Felipe Morejón (“marino ágil y negro fiel/de estirpe indescifrable”) había visto tanto en sus viajes por los siete mares —incluso tocar a Louis Armstrong en Nueva York— que no dudo de la madera de artista de su hija.
Angélica Hernández (“mi madre tuvo el canto y el pañuelo/para acunar la fe de mis entrañas”), mestizada por cantoneses y africanos, se juró que cosería hasta el cansancio para darle la instrucción que merecía.
Ya adolescente, el primer poeta que le piropeó sus poemas fue Fayad Jamís, preso de los aromas del restaurante Polinesio, en La Rampa habanera.
Nicolás Guillén fue más lejos. Nancy lo conoció en 1961, en Santa María del Mar, cuando voluntariamente ella era intérprete de una delegación de ferroviarios franceses, invitados por el Instituto Cubano de Amistad con los Pueblos.

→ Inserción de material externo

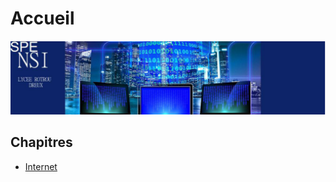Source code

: # Accueil
[![alt text](../images/nsiBandeau.png)](https://www.lyceerotroudreux.com)
 

## Chapitres

* [Internet](<internet.md>)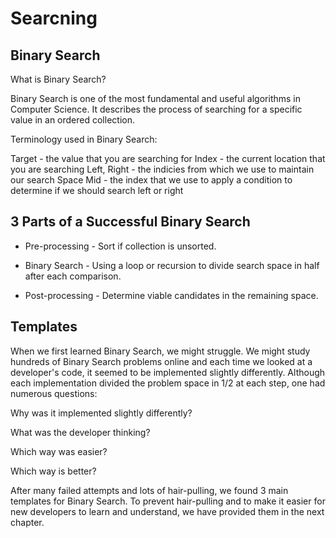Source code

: # Searcning

## Binary Search
What is Binary Search?

Binary Search is one of the most fundamental and useful algorithms in Computer Science. It describes the process of searching for a specific value in an ordered collection.

Terminology used in Binary Search:

Target - the value that you are searching for
Index - the current location that you are searching
Left, Right - the indicies from which we use to maintain our search Space
Mid - the index that we use to apply a condition to determine if we should search left or right

## 3 Parts of a Successful Binary Search

- Pre-processing - Sort if collection is unsorted.

- Binary Search - Using a loop or recursion to divide search space in half after each comparison.

- Post-processing - Determine viable candidates in the remaining space.

## Templates
When we first learned Binary Search, we might struggle. We might study hundreds of Binary Search problems online and each time we looked at a developer's code, it seemed to be implemented slightly differently. Although each implementation divided the problem space in 1/2 at each step, one had numerous questions:

Why was it implemented slightly differently?

What was the developer thinking?

Which way was easier?

Which way is better?

After many failed attempts and lots of hair-pulling, we found 3 main templates for Binary Search. To prevent hair-pulling and to make it easier for new developers to learn and understand, we have provided them in the next chapter.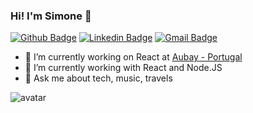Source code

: ### Hi! I'm Simone 👋

[![Github Badge](https://img.shields.io/badge/-Github-000?style=flat-square&logo=Github&logoColor=white&link=https://github.com/simonelopess)](https://github.com/simonelopess)
[![Linkedin Badge](https://img.shields.io/badge/-LinkedIn-blue?style=flat-square&logo=Linkedin&logoColor=white&link=https://www.linkedin.com/in/simone-lopes-52367843/)](https://www.linkedin.com/in/simone-lopes-52367843/)
[![Gmail Badge](https://img.shields.io/badge/-Gmail-c14438?style=flat-square&logo=Gmail&logoColor=white&link=mailto:sisilopes20@gmail.com)](mailto:sisilopes20@gmail.com)

- 🔭 I’m currently working on React at [Aubay - Portugal ](https://www.aubay.pt/)
- 🌱 I’m currently working with React and Node.JS
- 💬 Ask me about tech, music, travels 

![avatar](https://user-images.githubusercontent.com/11641279/134509300-93dc52eb-b123-4bca-a7b2-b384e19e7100.png)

Los obreros quisieron saludar al poeta, a quien habían conocido durante su exilio en París. Ella se frotó las manos imaginándose como la traductora. Menudo chasco se llevó: Guillén hablaba perfectamente el francés.
Años después, en perfecto español, Guillén valoró la poesía de Nancy Morejón como “cubana, con la raíz enterrada muy hondo hasta salir por el otro lado del planeta”. Una raíz atada a un tallo crecido en un bullanguero barrio de La Habana.
—Nacida en un lugar humilde como Los Sitios, cómo germina en usted la poesía?
-Mis padres, sindicalistas, tenían una concepción muy clara de su origen de clase, huérfanos de familias corroídas por la esclavitud. Me libro atesoraba libros y yo, de niña, esperaba al hombre que traía la revista Bohemia.
“Mi madre, costurera, estaba vinculada con el Sindicato de la Aguja y mi padre, marinero, viajó hasta que cumplí un año. Entonces volvió a establecerse en La Habana y pasó a ser estibador. Yo estaba en un mundo de lectura, de cultura.
“La gran preocupación de mi padre era cómo pagarme la matricula de la universidad. El primer dinero que llegaba a mi casa era para pagar la Academia Laplace, una escuela privada, después de pagar el alquiler y la comida. Luego me salté la primaria superior con un curso de verano de tres meses, para ingresar al bachillerato con 11 años.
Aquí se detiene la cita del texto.